On February 20, 2009, shortly after midnight, Mississippi Highway Patrol Officer Willie Triplett responded to a dispatch call for a one-vehicle accident on Highway 19 in Neshoba County. Upon arriving at the scene, he found a vehicle that had apparently left the highway, overturned, and ended up back on the highway facing the wrong direction. Medical and fire department personnel were with Rachel Smith, who denied she was injured.
In speaking with Smith about the accident, Trooper Triplett detected alcohol on her breath and noticed her speech was slurred. When asked if she had been drinking, Smith responded that she had consumed a few beers earlier in the evening. Trooper Triplett administered a portable breath test that detected the presence of alcohol. A subsequent Intoxilyzer 8000 test indicated that Smith’s breath-alcohol content was 0.11 percent. Smith was arrested for driving under the influence.
Smith was convicted of felony DUI and sentenced to two years. On appeal, she argued her statements to Trooper Triplett should have been suppressed. MCOA affirmed.
Trooper Triplett testified that he had not given Smith a Miranda warning before he asked her whether she had been drinking. When Trooper Triplett began to testify what Smith had said in response to his question, Smith’s trial attorney objected. The circuit court overruled the objection and Trooper Triplett went on to testify that Smith had said “she had had a few beers earlier.” Additionally, Trooper Triplett testified that Smith told him that she had been driving. Trooper Triplett explained that he asked Smith those questions because he was investigating the accident and it was his job as part of investigating the accident to find out who is injured and who is the driver.

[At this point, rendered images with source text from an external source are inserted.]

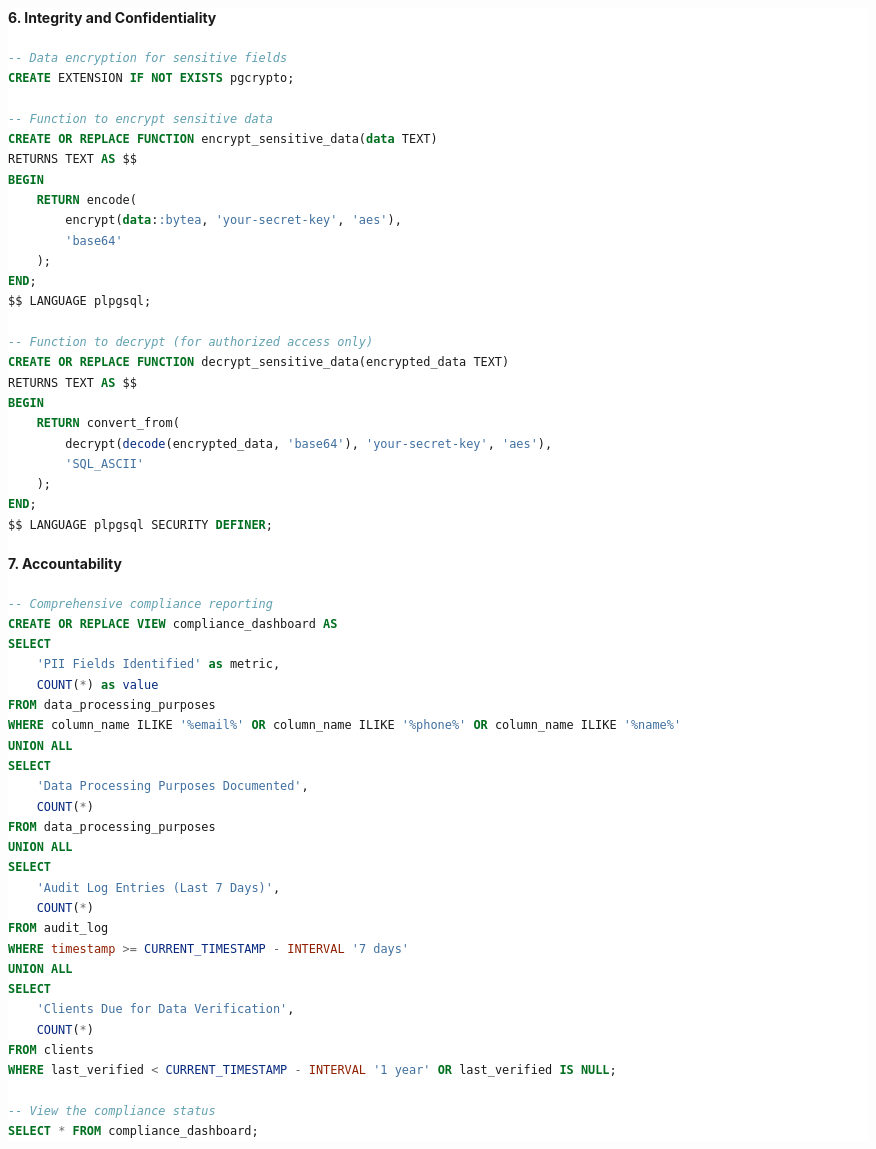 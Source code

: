 #### 6. Integrity and Confidentiality
```sql
-- Data encryption for sensitive fields
CREATE EXTENSION IF NOT EXISTS pgcrypto;

-- Function to encrypt sensitive data
CREATE OR REPLACE FUNCTION encrypt_sensitive_data(data TEXT)
RETURNS TEXT AS $$
BEGIN
    RETURN encode(
        encrypt(data::bytea, 'your-secret-key', 'aes'),
        'base64'
    );
END;
$$ LANGUAGE plpgsql;

-- Function to decrypt (for authorized access only)
CREATE OR REPLACE FUNCTION decrypt_sensitive_data(encrypted_data TEXT)
RETURNS TEXT AS $$
BEGIN
    RETURN convert_from(
        decrypt(decode(encrypted_data, 'base64'), 'your-secret-key', 'aes'),
        'SQL_ASCII'
    );
END;
$$ LANGUAGE plpgsql SECURITY DEFINER;
```

#### 7. Accountability
```sql
-- Comprehensive compliance reporting
CREATE OR REPLACE VIEW compliance_dashboard AS
SELECT
    'PII Fields Identified' as metric,
    COUNT(*) as value
FROM data_processing_purposes
WHERE column_name ILIKE '%email%' OR column_name ILIKE '%phone%' OR column_name ILIKE '%name%'
UNION ALL
SELECT
    'Data Processing Purposes Documented',
    COUNT(*)
FROM data_processing_purposes
UNION ALL
SELECT
    'Audit Log Entries (Last 7 Days)',
    COUNT(*)
FROM audit_log
WHERE timestamp >= CURRENT_TIMESTAMP - INTERVAL '7 days'
UNION ALL
SELECT
    'Clients Due for Data Verification',
    COUNT(*)
FROM clients
WHERE last_verified < CURRENT_TIMESTAMP - INTERVAL '1 year' OR last_verified IS NULL;

-- View the compliance status
SELECT * FROM compliance_dashboard;
```
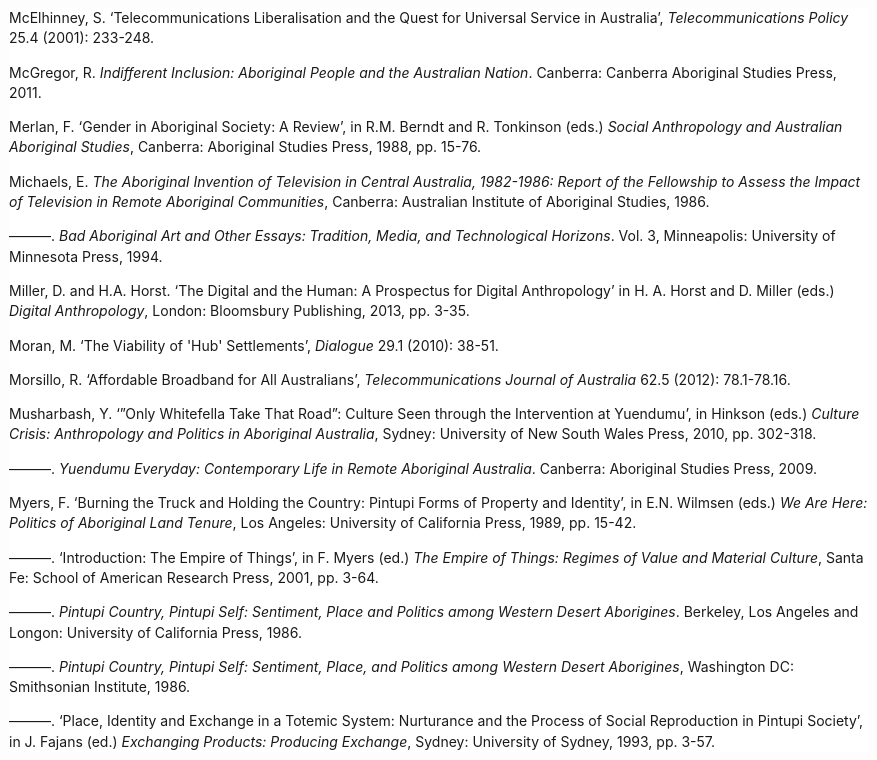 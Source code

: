 McElhinney, S. ‘Telecommunications Liberalisation and the Quest for
Universal Service in Australia’, *Telecommunications Policy* 25.4
(2001): 233-248.

McGregor, R. *Indifferent Inclusion: Aboriginal People and the
Australian Nation*. Canberra: Canberra Aboriginal Studies Press, 2011.

Merlan, F. ‘Gender in Aboriginal Society: A Review’, in R.M. Berndt and
R. Tonkinson (eds.) *Social Anthropology and Australian Aboriginal
Studies*, Canberra: Aboriginal Studies Press, 1988, pp. 15-76.

Michaels, E. *The Aboriginal Invention of Television in Central
Australia, 1982-1986: Report of the Fellowship to Assess the Impact of
Television in Remote Aboriginal Communities*, Canberra: Australian
Institute of Aboriginal Studies, 1986.

———. *Bad Aboriginal Art and Other Essays: Tradition, Media, and
Technological Horizons*. Vol. 3, Minneapolis: University of Minnesota
Press, 1994.

Miller, D. and H.A. Horst. ‘The Digital and the Human: A Prospectus for
Digital Anthropology’ in H. A. Horst and D. Miller (eds.) *Digital
Anthropology*, London: Bloomsbury Publishing, 2013, pp. 3-35.

Moran, M. ‘The Viability of 'Hub' Settlements’, *Dialogue* 29.1 (2010):
38-51.

Morsillo, R. ‘Affordable Broadband for All Australians’,
*Telecommunications Journal of Australia* 62.5 (2012): 78.1-78.16.

Musharbash, Y. ‘”Only Whitefella Take That Road”: Culture Seen through
the Intervention at Yuendumu’, in Hinkson (eds.) *Culture Crisis:
Anthropology and Politics in Aboriginal Australia*, Sydney: University
of New South Wales Press, 2010, pp. 302-318.

———. *Yuendumu Everyday: Contemporary Life in Remote Aboriginal
Australia*. Canberra: Aboriginal Studies Press, 2009.

Myers, F. ‘Burning the Truck and Holding the Country: Pintupi Forms of
Property and Identity’, in E.N. Wilmsen (eds.) *We Are Here: Politics of
Aboriginal Land Tenure*, Los Angeles: University of California Press,
1989, pp. 15-42.

———. ‘Introduction: The Empire of Things’, in F. Myers (ed.) *The Empire
of Things: Regimes of Value and Material Culture*, Santa Fe: School of
American Research Press, 2001, pp. 3-64.

———. *Pintupi Country, Pintupi Self: Sentiment, Place and Politics among
Western Desert Aborigines*. Berkeley, Los Angeles and Longon: University
of California Press, 1986.

———. *Pintupi Country, Pintupi Self: Sentiment, Place, and Politics
among Western Desert Aborigines*, Washington DC: Smithsonian Institute,
1986.

———. ‘Place, Identity and Exchange in a Totemic System: Nurturance and
the Process of Social Reproduction in Pintupi Society’, in J. Fajans
(ed.) *Exchanging Products: Producing Exchange*, Sydney: University of
Sydney, 1993, pp. 3-57.

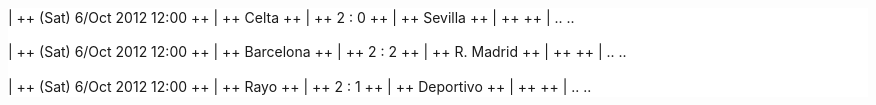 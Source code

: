 | ++
(Sat) 6/Oct 2012 12:00  ++
| ++
Celta  ++
| ++
2 : 0  ++
| ++
Sevilla   ++
| ++
   ++
|
.. 
..

| ++
(Sat) 6/Oct 2012 12:00  ++
| ++
Barcelona  ++
| ++
2 : 2  ++
| ++
R. Madrid   ++
| ++
   ++
|
.. 
..

| ++
(Sat) 6/Oct 2012 12:00  ++
| ++
Rayo  ++
| ++
2 : 1  ++
| ++
Deportivo   ++
| ++
   ++
|
.. 
..
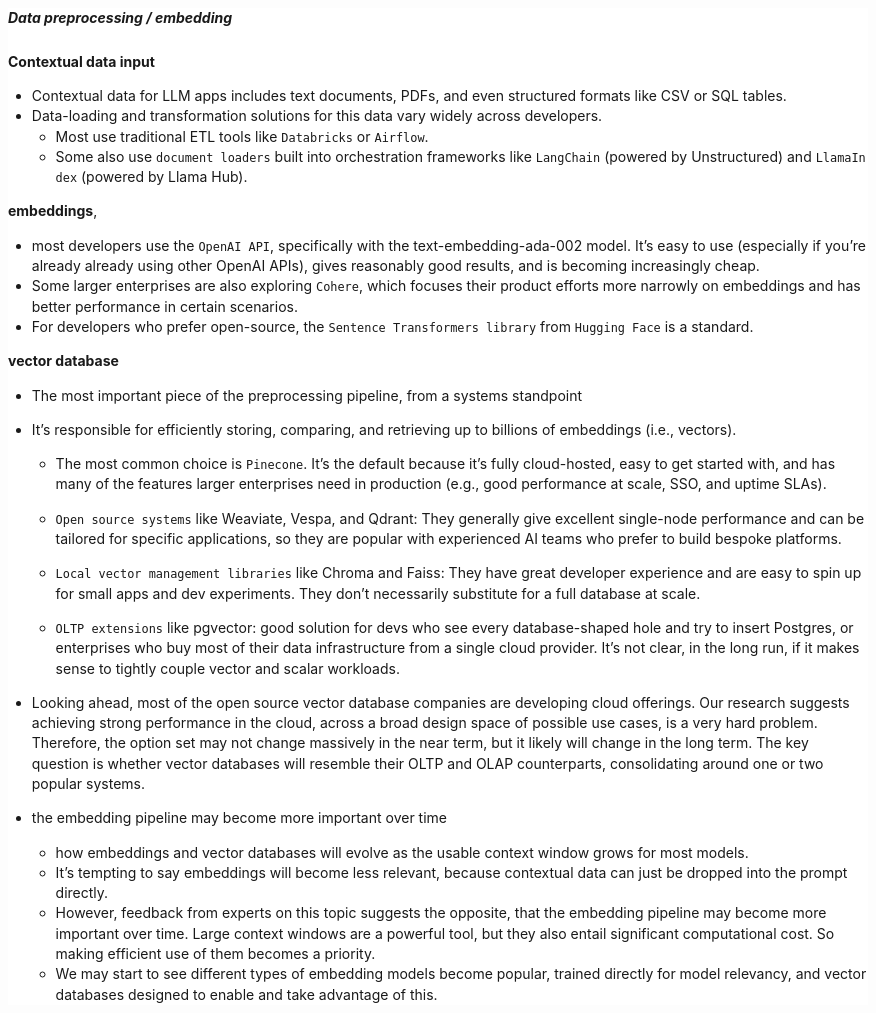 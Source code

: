 

##### Data preprocessing / embedding

**Contextual data input**
- Contextual data for LLM apps includes text documents, PDFs, and even structured formats like CSV or SQL tables.
- Data-loading and transformation solutions for this data vary widely across developers.
  - Most use traditional ETL tools like `Databricks` or `Airflow`.
  - Some also use `document loaders` built into orchestration frameworks like `LangChain` (powered by Unstructured) and `LlamaIndex` (powered by Llama Hub).

**embeddings**,
- most developers use the `OpenAI API`, specifically with the text-embedding-ada-002 model. It’s easy to use (especially if you’re already already using other OpenAI APIs), gives reasonably good results, and is becoming increasingly cheap.
- Some larger enterprises are also exploring `Cohere`, which focuses their product efforts more narrowly on embeddings and has better performance in certain scenarios.
- For developers who prefer open-source, the `Sentence Transformers library` from `Hugging Face` is a standard.

**vector database**
- The most important piece of the preprocessing pipeline, from a systems standpoint
- It’s responsible for efficiently storing, comparing, and retrieving up to billions of embeddings (i.e., vectors).

  - The most common choice is `Pinecone`. It’s the default because it’s fully cloud-hosted, easy to get started with, and has many of the features larger enterprises need in production (e.g., good performance at scale, SSO, and uptime SLAs).

  - `Open source systems` like Weaviate, Vespa, and Qdrant: They generally give excellent single-node performance and can be tailored for specific applications, so they are popular with experienced AI teams who prefer to build bespoke platforms.

  - `Local vector management libraries` like Chroma and Faiss: They have great developer experience and are easy to spin up for small apps and dev experiments. They don’t necessarily substitute for a full database at scale.

  - `OLTP extensions` like pgvector: good solution for devs who see every database-shaped hole and try to insert Postgres, or enterprises who buy most of their data infrastructure from a single cloud provider. It’s not clear, in the long run, if it makes sense to tightly couple vector and scalar workloads.

- Looking ahead, most of the open source vector database companies are developing cloud offerings. Our research suggests achieving strong performance in the cloud, across a broad design space of possible use cases, is a very hard problem. Therefore, the option set may not change massively in the near term, but it likely will change in the long term. The key question is whether vector databases will resemble their OLTP and OLAP counterparts, consolidating around one or two popular systems.

- the embedding pipeline may become more important over time
  - how embeddings and vector databases will evolve as the usable context window grows for most models.
  - It’s tempting to say embeddings will become less relevant, because contextual data can just be dropped into the prompt directly.
  - However, feedback from experts on this topic suggests the opposite, that the embedding pipeline may become more important over time. Large context windows are a powerful tool, but they also entail significant computational cost. So making efficient use of them becomes a priority.
  - We may start to see different types of embedding models become popular, trained directly for model relevancy, and vector databases designed to enable and take advantage of this.
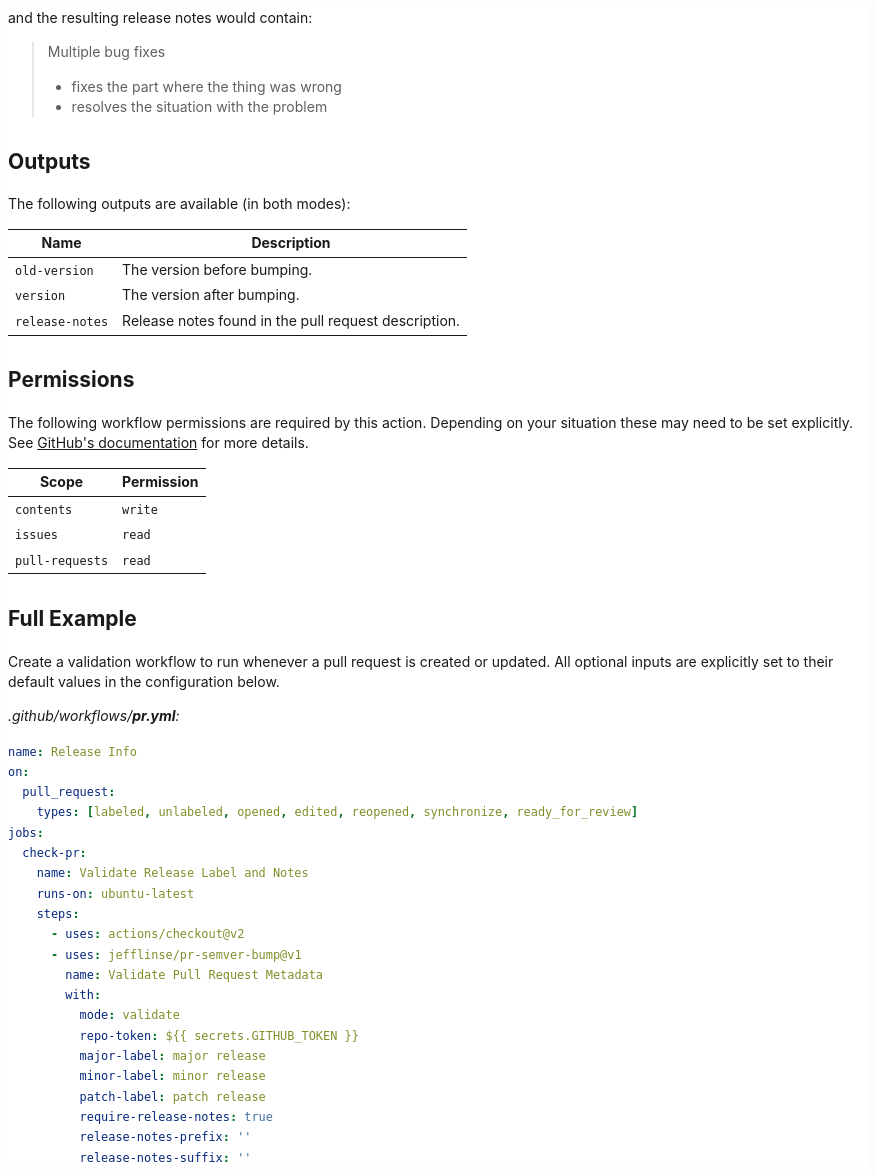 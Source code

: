 and the resulting release notes would contain:

>Multiple bug fixes
>
> - fixes the part where the thing was wrong
> - resolves the situation with the problem
>

## Outputs

The following outputs are available (in both modes):

| Name | Description |
| ---- | ----------- |
| `old-version` | The version before bumping. |
| `version` | The version after bumping. |
| `release-notes` | Release notes found in the pull request description. |

## Permissions

The following workflow permissions are required by this action. Depending on your situation these may need to be set explicitly. See [GitHub's documentation](https://docs.github.com/en/actions/security-guides/automatic-token-authentication#modifying-the-permissions-for-the-github_token) for more details.

|Scope|Permission|
|-|-|
|`contents`|`write`|
|`issues`|`read`|
|`pull-requests`|`read`|

## Full Example

Create a validation workflow to run whenever a pull request is created or updated. All optional inputs are explicitly set to their default values in the configuration below.

_.github/workflows/**pr.yml**:_

```yaml
name: Release Info
on:
  pull_request:
    types: [labeled, unlabeled, opened, edited, reopened, synchronize, ready_for_review]
jobs:
  check-pr:
    name: Validate Release Label and Notes
    runs-on: ubuntu-latest
    steps:
      - uses: actions/checkout@v2
      - uses: jefflinse/pr-semver-bump@v1
        name: Validate Pull Request Metadata
        with:
          mode: validate
          repo-token: ${{ secrets.GITHUB_TOKEN }}
          major-label: major release
          minor-label: minor release
          patch-label: patch release
          require-release-notes: true
          release-notes-prefix: ''
          release-notes-suffix: ''
``` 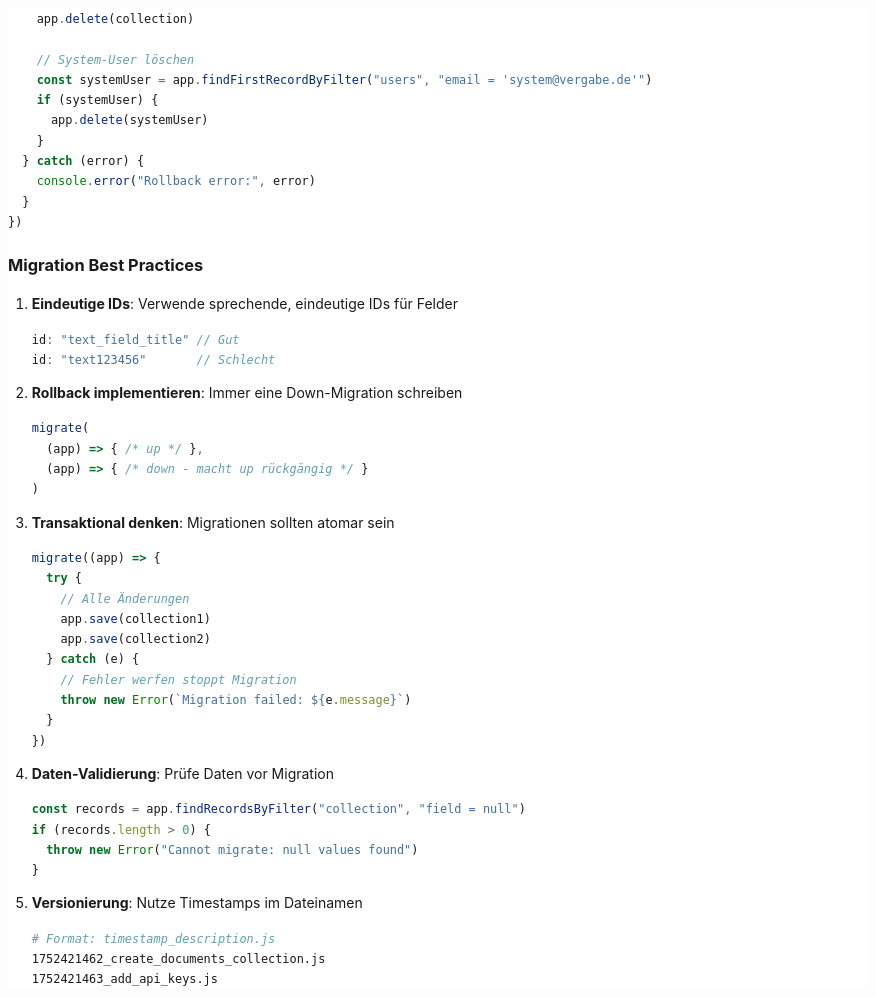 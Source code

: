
 ```javascript
    app.delete(collection)
    
    // System-User löschen
    const systemUser = app.findFirstRecordByFilter("users", "email = 'system@vergabe.de'")
    if (systemUser) {
      app.delete(systemUser)
    }
  } catch (error) {
    console.error("Rollback error:", error)
  }
})
```

### Migration Best Practices

1. **Eindeutige IDs**: Verwende sprechende, eindeutige IDs für Felder
   ```javascript
   id: "text_field_title" // Gut
   id: "text123456"       // Schlecht
   ```

2. **Rollback implementieren**: Immer eine Down-Migration schreiben
   ```javascript
   migrate(
     (app) => { /* up */ },
     (app) => { /* down - macht up rückgängig */ }
   )
   ```

3. **Transaktional denken**: Migrationen sollten atomar sein
   ```javascript
   migrate((app) => {
     try {
       // Alle Änderungen
       app.save(collection1)
       app.save(collection2)
     } catch (e) {
       // Fehler werfen stoppt Migration
       throw new Error(`Migration failed: ${e.message}`)
     }
   })
   ```

4. **Daten-Validierung**: Prüfe Daten vor Migration
   ```javascript
   const records = app.findRecordsByFilter("collection", "field = null")
   if (records.length > 0) {
     throw new Error("Cannot migrate: null values found")
   }
   ```

5. **Versionierung**: Nutze Timestamps im Dateinamen
   ```bash
   # Format: timestamp_description.js
   1752421462_create_documents_collection.js
   1752421463_add_api_keys.js
   ```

Smith claims the circuit court erred when it allowed Trooper Triplett to testify regarding her responses to his initial questions. According to Smith, her responses were inadmissible because Trooper Triplett had not informed her of her rights pursuant to the United States Supreme Court’s familiar decision in Miranda v. Arizona, 384 U.S. 436 (1966).
The Supreme Court stated that its decision in Miranda was not intended to hamper the traditional function of police officers in investigating crime. General on-the-scene questioning as to facts surrounding a crime or other general questioning of citizens in the fact-finding process is not affected by our holding.
In a non-custodial setting where interrogation is investigatory in nature (general on-the-scene-investigation), Miranda warnings are not required in order that a defendant’s statements be admissible. See MSC Hopkins. Trooper Triplett was required to give Smith a Miranda warning if Smith was in custody.
The test for whether a person is in custody is whether a reasonable person would feel he was in custody and depends upon the totality of the circumstances. The key to determining if the questioning of a person is a custodial interrogation within the meaning of Miranda is whether the defendant is deprived of his freedom of action in any significant manner and whether he is aware of such restraint.
Smith was not under arrest when Trooper Triplett asked her whether she had been drinking. Trooper Triplett did not testify regarding any statement Smith made after he arrested her – which was after he observed that she had been driving under the influence of alcohol. Smith was not deprived of her freedom in any manner whatsoever when Trooper Triplett asked questions intended to further his investigation of the one-vehicle accident. Trooper Triplett did not arrest Smith until after he had determined that she had been driving under the influence of alcohol. Accordingly, we find no merit to this issue.